=== Section Start ===
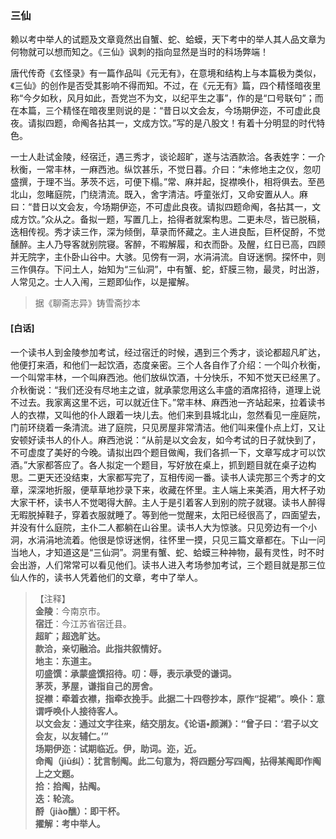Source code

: <script type="text/javascript">
    var head = document.getElementsByTagName('head')[0];
    cssURL = '/public/liao.css';
    linkTag = document.createElement('link');
    linkTag.href = cssURL;
    linkTag.setAttribute('type','text/css');
    linkTag.setAttribute('rel','stylesheet');
    head.appendChild(linkTag);
</script>
### 三仙

赖以考中举人的试题及文章竟然出自蟹、蛇、蛤蟆，天下考中的举人其人品文章为何物就可以想而知之。《三仙》讽刺的指向显然是当时的科场弊端！

唐代传奇《玄怪录》有一篇作品叫《元无有》，在意境和结构上与本篇极为类似，《三仙》的创作是否受其影响不得而知。不过，在《元无有》篇，四个精怪暗夜里称“今夕如秋，风月如此，吾党岂不为文，以纪平生之事”，作的是“口号联句”；而在本篇，三个精怪在暗夜里则说的是：“昔日以文会友，今场期伊迩，不可虚此良夜。请拟四题，命阄各拈其一，文成方饮。”写的是八股文！有着十分明显的时代特色。

一士人赴试金陵，经宿迁，遇三秀才，谈论超旷，遂与沽酒款洽。各表姓字：一介秋衡，一常丰林，一麻西池。纵饮甚乐，不觉日暮。介曰：“未修地主之仪，忽叨盛撰，于理不当。茅茨不远，可便下榻。”常、麻并起，捉襟唤仆，相将俱去。至邑北山，忽睹庭院，门绕清流。既入，舍字清洁。呼童张灯，又命安置从人。麻曰：“昔日以文会友，今场期伊迩，不可虚此良夜。请拟四题命阄，各拈其一，文成方饮。”众从之。备拟一题，写置几上，拾得者就案构思。二更未尽，皆已脱稿，迭相传视。秀才读三作，深为倾倒，草录而怀藏之。主人进良酝，巨杯促酹，不觉醺醉。主人乃导客就别院寝。客醉，不暇解履，和衣而卧。及醒，红日已高，四顾并无院字，主仆卧山谷中。大骇。见傍有一洞，水涓涓流。自讶迷惘。探怀中，则三作俱存。下问土人，始知为“三仙洞”，中有蟹、蛇，虾膜三物，最灵，时出游，人常见之。士人入闱，三题即仙作，以是擢解。

</section>

> 据《聊斋志异》铸雪斋抄本

#### [白话]
<aside>

一个读书人到金陵参加考试，经过宿迁的时候，遇到三个秀才，谈论都超凡旷达，他便打来酒，和他们一起饮酒，态度亲密。三个人各自作了介绍：一个叫介秋衡，一个叫常丰林，一个叫麻西池。他们放纵饮酒，十分快乐，不知不觉天已经黑了。介秋衡说：“我们还没有尽地主之谊，就承蒙您用这么丰盛的酒席招待，道理上说不过去。我家离这里不远，可以就近住下。”常丰林、麻西池一齐站起来，拉着读书人的衣襟，又叫他的仆人跟着一块儿去。他们来到县城北山，忽然看见一座庭院，门前环绕着一条清流。进了庭院，只见房屋非常清洁。他们叫来僮仆点上灯，又让安顿好读书人的仆人。麻西池说：“从前是以文会友，如今考试的日子就快到了，不可虚度了美好的今晚。请拟出四个题目做阄，我们各抓一下，文章写成才可以饮酒。”大家都答应了。各人拟定一个题目，写好放在桌上，抓到题目就在桌子边构思。二更天还没结束，大家都写完了，互相传阅一番。读书人读完那三个秀才的文章，深深地折服，便草草地抄录下来，收藏在怀里。主人端上来美酒，用大杯子劝大家干杯，读书人不觉喝得大醉。主人于是引着客人到别的院子就寝。读书人醉得无暇脱掉鞋子，穿着衣服就睡了。等到他一觉醒来，太阳已经很高了，四面望去，并没有什么庭院，主仆二人都躺在山谷里。读书人大为惊骇。只见旁边有一个小洞，水涓涓地流着。他很是惊讶迷惘，往怀里一摸，只见三篇文章都在。下山一问当地人，才知道这是“三仙洞”。洞里有蟹、蛇、蛤蟆三种神物，最有灵性，时不时会出游，人们常常可以看见他们。读书人进入考场参加考试，三个题目就是那三位仙人作的，读书人凭着他们的文章，考中了举人。

</aside>

> 【注释】  
<b>金陵</b>：今南京市。  
<b>宿迁</b>：今江苏省宿迁县。  
<b>超旷；超逸旷达。  
<b>款洽，亲切融洽。此指共叙情好。  
<b>地主</b>：东道主。  
<b>叨盛馔</b>：承蒙盛馔招待。叨：辱，表示承受的谦词。  
<b>茅茨，茅屋，谦指自己的房舍。  
<b>捉襟</b>：牵着衣襟，指牵衣挽手。此据二十四卷抄本，原作“捉裙”。唤仆：意谓呼唤仆人接待客人。  
<b>以文会友</b>：通过文字往来，结交朋友。《论语•颜渊》：“曾子曰：‘君子以文会友，以友辅仁。’”  
<b>场期伊迩</b>：试期临近。伊，助词。迩，近。  
<b>命阄（jiū纠）</b>：犹言制阄。此二句意为，将四题分写四阄，拈得某阄即作阄上之文题。  
<b>拾</b>：拾阄，拈阄。  
<b>迭</b>：轮流。  
<b>酹（jiào醮）</b>：即干杯。  
<b>擢解</b>：考中举人。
=== Section End ===
**EXERCISE DETAILS:** Each line of the listing above must be given again exactly; the pictures are to be left out.

**ANSWER AREA:**
Source code

: <script type="text/javascript">
    var head = document.getElementsByTagName('head')[0];
    cssURL = '/public/liao.css';
    linkTag = document.createElement('link');
    linkTag.href = cssURL;
    linkTag.setAttribute('type','text/css');
    linkTag.setAttribute('rel','stylesheet');
    head.appendChild(linkTag);
</script>
### 三仙

赖以考中举人的试题及文章竟然出自蟹、蛇、蛤蟆，天下考中的举人其人品文章为何物就可以想而知之。《三仙》讽刺的指向显然是当时的科场弊端！

唐代传奇《玄怪录》有一篇作品叫《元无有》，在意境和结构上与本篇极为类似，《三仙》的创作是否受其影响不得而知。不过，在《元无有》篇，四个精怪暗夜里称“今夕如秋，风月如此，吾党岂不为文，以纪平生之事”，作的是“口号联句”；而在本篇，三个精怪在暗夜里则说的是：“昔日以文会友，今场期伊迩，不可虚此良夜。请拟四题，命阄各拈其一，文成方饮。”写的是八股文！有着十分明显的时代特色。

一士人赴试金陵，经宿迁，遇三秀才，谈论超旷，遂与沽酒款洽。各表姓字：一介秋衡，一常丰林，一麻西池。纵饮甚乐，不觉日暮。介曰：“未修地主之仪，忽叨盛撰，于理不当。茅茨不远，可便下榻。”常、麻并起，捉襟唤仆，相将俱去。至邑北山，忽睹庭院，门绕清流。既入，舍字清洁。呼童张灯，又命安置从人。麻曰：“昔日以文会友，今场期伊迩，不可虚此良夜。请拟四题命阄，各拈其一，文成方饮。”众从之。备拟一题，写置几上，拾得者就案构思。二更未尽，皆已脱稿，迭相传视。秀才读三作，深为倾倒，草录而怀藏之。主人进良酝，巨杯促酹，不觉醺醉。主人乃导客就别院寝。客醉，不暇解履，和衣而卧。及醒，红日已高，四顾并无院字，主仆卧山谷中。大骇。见傍有一洞，水涓涓流。自讶迷惘。探怀中，则三作俱存。下问土人，始知为“三仙洞”，中有蟹、蛇，虾膜三物，最灵，时出游，人常见之。士人入闱，三题即仙作，以是擢解。

</section>

> 据《聊斋志异》铸雪斋抄本

#### [白话]
<aside>

一个读书人到金陵参加考试，经过宿迁的时候，遇到三个秀才，谈论都超凡旷达，他便打来酒，和他们一起饮酒，态度亲密。三个人各自作了介绍：一个叫介秋衡，一个叫常丰林，一个叫麻西池。他们放纵饮酒，十分快乐，不知不觉天已经黑了。介秋衡说：“我们还没有尽地主之谊，就承蒙您用这么丰盛的酒席招待，道理上说不过去。我家离这里不远，可以就近住下。”常丰林、麻西池一齐站起来，拉着读书人的衣襟，又叫他的仆人跟着一块儿去。他们来到县城北山，忽然看见一座庭院，门前环绕着一条清流。进了庭院，只见房屋非常清洁。他们叫来僮仆点上灯，又让安顿好读书人的仆人。麻西池说：“从前是以文会友，如今考试的日子就快到了，不可虚度了美好的今晚。请拟出四个题目做阄，我们各抓一下，文章写成才可以饮酒。”大家都答应了。各人拟定一个题目，写好放在桌上，抓到题目就在桌子边构思。二更天还没结束，大家都写完了，互相传阅一番。读书人读完那三个秀才的文章，深深地折服，便草草地抄录下来，收藏在怀里。主人端上来美酒，用大杯子劝大家干杯，读书人不觉喝得大醉。主人于是引着客人到别的院子就寝。读书人醉得无暇脱掉鞋子，穿着衣服就睡了。等到他一觉醒来，太阳已经很高了，四面望去，并没有什么庭院，主仆二人都躺在山谷里。读书人大为惊骇。只见旁边有一个小洞，水涓涓地流着。他很是惊讶迷惘，往怀里一摸，只见三篇文章都在。下山一问当地人，才知道这是“三仙洞”。洞里有蟹、蛇、蛤蟆三种神物，最有灵性，时不时会出游，人们常常可以看见他们。读书人进入考场参加考试，三个题目就是那三位仙人作的，读书人凭着他们的文章，考中了举人。

</aside>

> 【注释】  
<b>金陵</b>：今南京市。  
<b>宿迁</b>：今江苏省宿迁县。  
<b>超旷；超逸旷达。  
<b>款洽，亲切融洽。此指共叙情好。  
<b>地主</b>：东道主。  
<b>叨盛馔</b>：承蒙盛馔招待。叨：辱，表示承受的谦词。  
<b>茅茨，茅屋，谦指自己的房舍。  
<b>捉襟</b>：牵着衣襟，指牵衣挽手。此据二十四卷抄本，原作“捉裙”。唤仆：意谓呼唤仆人接待客人。  
<b>以文会友</b>：通过文字往来，结交朋友。《论语•颜渊》：“曾子曰：‘君子以文会友，以友辅仁。’”  
<b>场期伊迩</b>：试期临近。伊，助词。迩，近。  
<b>命阄（jiū纠）</b>：犹言制阄。此二句意为，将四题分写四阄，拈得某阄即作阄上之文题。  
<b>拾</b>：拾阄，拈阄。  
<b>迭</b>：轮流。  
<b>酹（jiào醮）</b>：即干杯。  
<b>擢解</b>：考中举人。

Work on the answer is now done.